News & Views item - January 2011

 

 

Beware the Obsession to Acquire Resources in Order to Achieve Lofty Goals, if Only We Could Remember Them. (January 12, 2011)

It was an admonishment by Gavin Brown in his valedictory on retiring from the vice-chancellorship of Sydney University on July 10, 2008. Professor Brown (68) died of a heart attack in Adelaide on December 25, 2010. Max Bennett, professor of neuroscience and founding director of the Brain and Mind Institute at the University of Sydney has written his obituary for today's Australian.

 

Whether or not Professor Brown saw the effect of the increasing reliance on international student fees as a corrupting influence on the goals of scholarship and research on Australia's universities is a matter of conjecture, but there is now evidence that overall revenue derived from student fees is about to take a king hit.

 

According to The Australian's Andrew Trounson "the Immigration Department is forecasting student arrivals under its measure of net overseas migration to more than halve from 134,700 in March last year to just 64,500 by June 2014, and Tony Pollock, chief executive of international student recruiter IDP "expects a 20 per cent fall in commencements this year, noting that student starts across IDP's network for the first semester were down about 17 per cent.
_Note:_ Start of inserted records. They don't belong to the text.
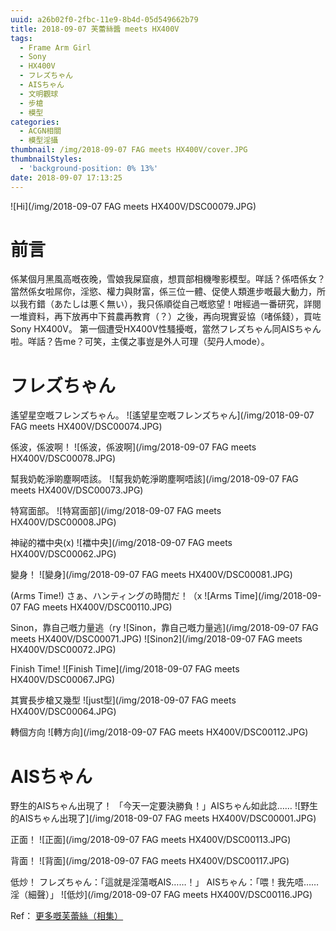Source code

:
 ```yaml
---
uuid: a26b02f0-2fbc-11e9-8b4d-05d549662b79
title: 2018-09-07 芙蕾絲醬 meets HX400V
tags:
  - Frame Arm Girl
  - Sony
  - HX400V
  - フレズちゃん
  - AISちゃん
  - 文明觀球
  - 步槍
  - 模型
categories:
  - ACGN相關
  - 模型淫攝
thumbnail: /img/2018-09-07 FAG meets HX400V/cover.JPG
thumbnailStyles:
  - 'background-position: 0% 13%'
date: 2018-09-07 17:13:25
---
```

![Hi](/img/2018-09-07 FAG meets HX400V/DSC00079.JPG)
# 前言
係某個月黑風高嘅夜晚，雪娘我屎窟痕，想買部相機嚟影模型。咩話？係唔係女？當然係女啦屌你，淫慾、權力與財富，係三位一體、促使人類進步嘅最大動力，所以我冇錯（あたしは悪く無い），我只係順從自己嘅慾望！咁經過一番研究，詳閱一堆資料，再下放再中下貧農再教育（？）之後，再向現實妥協（啫係錢），買咗Sony HX400V。
第一個遭受HX400V性騷擾嘅，當然フレズちゃん同AISちゃん啦。咩話？告me？可笑，主僕之事豈是外人可理（契丹人mode）。
# フレズちゃん
遙望星空嘅フレンズちゃん。
![遙望星空嘅フレンズちゃん](/img/2018-09-07 FAG meets HX400V/DSC00074.JPG)

係波，係波啊！
![係波，係波啊](/img/2018-09-07 FAG meets HX400V/DSC00078.JPG)

幫我奶乾淨啲塵啊唔該。
![幫我奶乾淨啲塵啊唔該](/img/2018-09-07 FAG meets HX400V/DSC00073.JPG)

特寫面部。
![特寫面部](/img/2018-09-07 FAG meets HX400V/DSC00008.JPG)

神祕的襠中央(x)
![襠中央](/img/2018-09-07 FAG meets HX400V/DSC00062.JPG)

變身！
![變身](/img/2018-09-07 FAG meets HX400V/DSC00081.JPG)

(Arms Time!) さぁ、ハンティングの時間だ！（x
![Arms Time](/img/2018-09-07 FAG meets HX400V/DSC00110.JPG)

Sinon，靠自己嘅力量逃（ry
![Sinon，靠自己嘅力量逃](/img/2018-09-07 FAG meets HX400V/DSC00071.JPG)
![Sinon2](/img/2018-09-07 FAG meets HX400V/DSC00072.JPG)

Finish Time!
![Finish Time](/img/2018-09-07 FAG meets HX400V/DSC00067.JPG)

其實長步槍又幾型
![just型](/img/2018-09-07 FAG meets HX400V/DSC00064.JPG)

轉個方向
![轉方向](/img/2018-09-07 FAG meets HX400V/DSC00112.JPG)

# AISちゃん
野生的AISちゃん出現了！
「今天一定要決勝負！」AISちゃん如此諗……
![野生的AISちゃん出現了](/img/2018-09-07 FAG meets HX400V/DSC00001.JPG)

正面！
![正面](/img/2018-09-07 FAG meets HX400V/DSC00113.JPG)

背面！
![背面](/img/2018-09-07 FAG meets HX400V/DSC00117.JPG)

低炒！
フレズちゃん：「這就是淫蕩嘅AIS……！」
AISちゃん：「喂！我先唔……淫（細聲）」
![低炒](/img/2018-09-07 FAG meets HX400V/DSC00116.JPG)

Ref：
[更多嘅芙蕾絲（相集）](https://photo.tto.moe/2018-09-06-FAG-meets-HX400V)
He said a recovery was probably at least two years away".

 

However, Mr Trounson reports that data from Australian Education International show that year-to-November commencements show higher education commencements were up by 2.4 per cent at 90,310 students.

 

All of which drives university planners to a state of fibrillation and reduces universities' contribution to the nation's public good -- one of those lofty goals to which Professor Brown may have been alluding?